Proposals For Discussion

I could use a lot more background on humanities work on the kafkaesque horror of bureaucracy, and on the injustice inherent in procedural notions of justice.

I am also curious about general feedback / impressions, and how this line of inquiry might fit in with other work going on in this field.

Comments

  • edited February 4

    @difranco I feel remiss at getting to this so late. I am fascinated by the analogy you draw between programming and law here.

    To understand your approach better and to move us toward some code, I wondered if you could set up the example from your paper and also share the python implementation for our further analysis:

    4.2 Example Preliminaries
    As an elementary example, consider the following code to compute the transitive closure of a graph (phrased in terms of the elementary Prolog programming example about recursively finding ancestors of a person given a set of parent- child relationships):

    ancestor (A, B) :− parent (A, B) . ancestor (A, B) :− parent (A, X) , ancestor (X, B) .
    

    That is, A is an ancestor of B either if A is a parent of B, or if A is a parent of another X and X is an ancestor of B.
    We can use this as the basis of a simple example to test the effects of an adaptive evaluation strategy. To represent the effects of sparsity of the search space, which is the main obstacle that adaptive evaluation is meant to address, we add additional rules that confound the search, like so:

    ancestor (A, B) :− parent (A, B) .
    ancestor (A, B) :− deadend (A, B) . 
    deadend (A, B) :− deadend (A, B,
                                      100000000). 
    deadend (A, B, N) :− N1 i s N − 1 , N > 0
                                    −> deadend (A, B, N1) ;
                                          f a i l . 
    ancestor (A, B) :− parent (A, X) , ancestor (X, B) .
    
    

    Can you explain ths Prolog here briefly?

  • @difranco said:

    In the law, there exists a distinction in notions of justice between justice arising from the correct procedures having been followed and justice arising from the correct outcome having been reached.

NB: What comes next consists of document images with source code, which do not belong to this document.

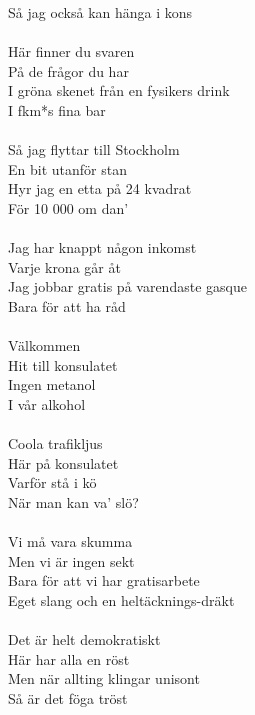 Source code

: \documentclass[a6paper, 10pt, twoside]{article}
\begin{document}
\begin{lyrics}
Så jag också kan hänga i kons\\
\vspace{2pt}\\
Här finner du svaren\\
På de frågor du har\\
I gröna skenet från en fysikers drink\\
I fkm*s fina bar\\
\vspace{2pt}\\
Så jag flyttar till Stockholm\\
En bit utanför stan\\
Hyr jag en etta på 24 kvadrat\\
För 10 000 om dan’\\
\vspace{2pt}\\
Jag har knappt någon inkomst\\
Varje krona går åt\\
Jag jobbar gratis på varendaste gasque\\
Bara för att ha råd\\
\vspace{2pt}\\
Välkommen \\
Hit till konsulatet\\
Ingen metanol\\
I vår alkohol\\
\vspace{5pt}\\
Coola trafikljus\\
Här på konsulatet\\
Varför stå i kö\\
När man kan va’ slö?\\
\vspace{2pt}\\
Vi må vara skumma\\
Men vi är ingen sekt\\
Bara för att vi har gratisarbete\\
Eget slang och en heltäcknings-dräkt\\
\vspace{2pt}\\
Det är helt demokratiskt\\
Här har alla en röst\\
Men när allting klingar unisont\\
Så är det föga tröst\\
\vspace{2pt}\\

\end{lyrics}
\end{document}
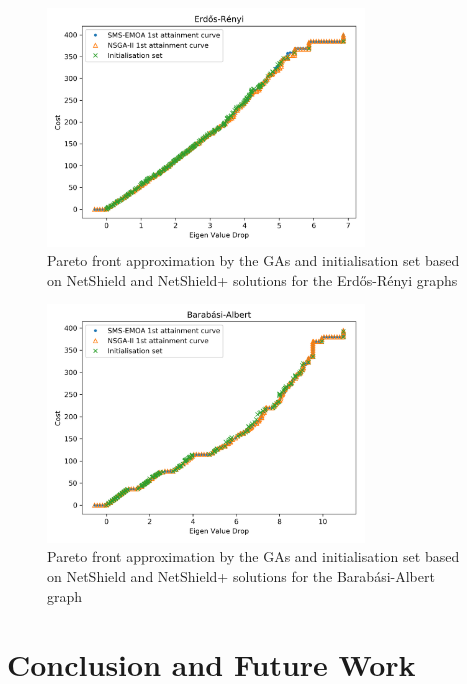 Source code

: \documentclass[11pt]{article}
\theoremstyle{definition}
\begin{document}
\begin{figure}[h!]
  \centering
    \includegraphics[width=0.75\textwidth]{results_ns_init/Erdos_Renyi_V100_attainment_nsinit}
  \caption{Pareto front approximation by the GAs and initialisation set based on NetShield and NetShield+ solutions for the Erd\H{o}s-R\'enyi graphs}
  \label{fig:erdos_renyi_atins}
\end{figure}

\begin{figure}[h!]
  \centering
    \includegraphics[width=0.75\textwidth]{results_ns_init/Barabasi_Albert_V100_attainment_nsinit}
  \caption{Pareto front approximation by the GAs and initialisation set based on NetShield and NetShield+ solutions for the Barab\'asi-Albert graph}
  \label{fig:baral_atins}
\end{figure}


\cleardoublepage


\section{Conclusion and Future Work}
\end{document}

The same distinction exists in programming techniques, where most focus on describing the algorithm (procedure) explicitly, and leaving the outcome (goal) implicit, but some techniques (called declarative) invert this, and describe the goal explicitly, and only implicitly derive an algorithm to reach the goal.

    In both law and software, the focus on procedure has come at the expense of reaching the desired outcomes.

    I suspect I don't have anything helpful to contribute here, but I wanted to tell you how useful I found this. I'm in the early stages of a project that is exactly about this tension--applying the same procedure in all cases does not in fact produce just outcomes. My context is whose intellectual property is protected and whose isn't, and how it means something different, say, for a Black artist to "steal" rock music for a hip-hop sample than it did for white rock artists to steal Black blues in the first place. Mechanically applying procedures can't account for that, but the law nearly always works by procedure rather than outcome.

    Ultimately it's my hope to do something algorithmic with it--if humans decide Black music is uncreative 20% more often than white music, can we account for that by adding 20% to a creativity score? To technologically reproduce, but also improve upon, human judgments by counteracting the biases built in--by paying attention to outcome at the expense of procedure.

  • One base text you might want to start with that does a bit of connection between source code and legal codes is Lawrence Lessig's Code. Might serve as a foundation text.

    Lessig, Lawrence. Code: And Other Laws of Cyberspace, Version 2.0. 2nd Revised ed. edition, Basic Books, 2006.